BA Silver Tier Benefits include:
- Lounge access worldwide,
- Security fast track,
- Priority boarding
- Priority baggage
- All perks Bronze members would get.
- 50% Bonus Avios (with British Airways, Iberia, American Airlines, and Japan Airlines)
Gold: After 1500 Tier Points you move up to the Gold Tier, no additional flights are required thankfully so you can get there with only 4 flights on BA or Iberia. Gold is One World Emerald which is the same as Qantas Platinum Status.
BA Gold Tier Benefits Include:
- One World First Class lounge access worldwide (with some exceptions)
- First-class check-in
- Langham Hotels 1865 Privilege elite tier, Voyager (highest tier) – entitles you to room upgrades, 6 pm checkout, welcome amenity and early check-in.
- Access to the British Airways First Class wing at T5 London Heathrow
- 100% bonus Avios (with British Airways, Iberia, American Airlines, and Japan Airlines)

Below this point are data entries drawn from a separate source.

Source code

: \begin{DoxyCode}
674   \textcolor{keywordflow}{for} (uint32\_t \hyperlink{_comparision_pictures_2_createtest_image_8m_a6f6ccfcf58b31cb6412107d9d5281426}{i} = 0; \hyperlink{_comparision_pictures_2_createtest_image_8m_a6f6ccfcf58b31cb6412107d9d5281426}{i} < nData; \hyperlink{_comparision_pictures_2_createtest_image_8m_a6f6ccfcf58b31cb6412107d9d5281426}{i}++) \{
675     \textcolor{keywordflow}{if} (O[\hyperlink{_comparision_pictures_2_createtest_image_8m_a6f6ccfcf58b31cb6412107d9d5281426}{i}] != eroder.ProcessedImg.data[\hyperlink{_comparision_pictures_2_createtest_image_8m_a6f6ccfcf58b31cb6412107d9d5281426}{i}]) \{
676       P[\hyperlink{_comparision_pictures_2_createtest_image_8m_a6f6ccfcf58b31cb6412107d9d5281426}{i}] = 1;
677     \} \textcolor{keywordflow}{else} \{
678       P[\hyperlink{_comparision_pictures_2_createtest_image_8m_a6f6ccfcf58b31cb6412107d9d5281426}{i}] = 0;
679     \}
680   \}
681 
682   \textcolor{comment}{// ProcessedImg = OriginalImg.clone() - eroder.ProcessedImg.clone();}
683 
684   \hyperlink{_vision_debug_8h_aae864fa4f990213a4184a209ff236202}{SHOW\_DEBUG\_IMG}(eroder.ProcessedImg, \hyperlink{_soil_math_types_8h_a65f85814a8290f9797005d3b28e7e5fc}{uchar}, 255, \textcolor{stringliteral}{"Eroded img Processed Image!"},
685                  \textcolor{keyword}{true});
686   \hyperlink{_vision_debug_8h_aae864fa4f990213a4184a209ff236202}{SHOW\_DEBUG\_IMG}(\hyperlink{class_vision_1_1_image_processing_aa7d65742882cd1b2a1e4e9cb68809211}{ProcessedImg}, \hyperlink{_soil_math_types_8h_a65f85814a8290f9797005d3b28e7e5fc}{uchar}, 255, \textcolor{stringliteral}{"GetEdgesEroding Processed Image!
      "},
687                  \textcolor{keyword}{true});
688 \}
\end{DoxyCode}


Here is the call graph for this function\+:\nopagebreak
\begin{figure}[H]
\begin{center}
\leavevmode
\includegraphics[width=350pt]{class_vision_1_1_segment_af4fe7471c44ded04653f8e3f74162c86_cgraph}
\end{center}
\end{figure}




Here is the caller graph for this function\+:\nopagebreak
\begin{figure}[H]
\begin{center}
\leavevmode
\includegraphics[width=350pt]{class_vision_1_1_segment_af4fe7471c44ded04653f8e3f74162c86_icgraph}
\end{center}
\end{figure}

- + Everything Silver and Bronze tiers get
Qantas Frequent Flyer Status Requirements
While you should never pay to join Qantas Frequent Flyer, they do still advertise a joining fee of $99.5 which is laughable. There are plenty of links online where you can join for free so if you did have to pay, you only have yourself to blame.
With Qantas, everyone starts as Bronze which doesn’t give any benefits.
Silver: After earning 300 Qantas Status Credits you move up to silver. This status is One World Ruby so you can expect the same perks as BA Bronze.
QF Silver Status Benefits Include:
- 1 Qantas Club Lounge invite
- Seat selection
- Priority service
- 50% bonus points with Qantas & Jetstar and 25% bonus with American Airlines
- 250 status credits required to keep Silver
Gold: After reaching 700 status credits you move up to Qantas Gold status, this is the equivalent of One World Sapphire.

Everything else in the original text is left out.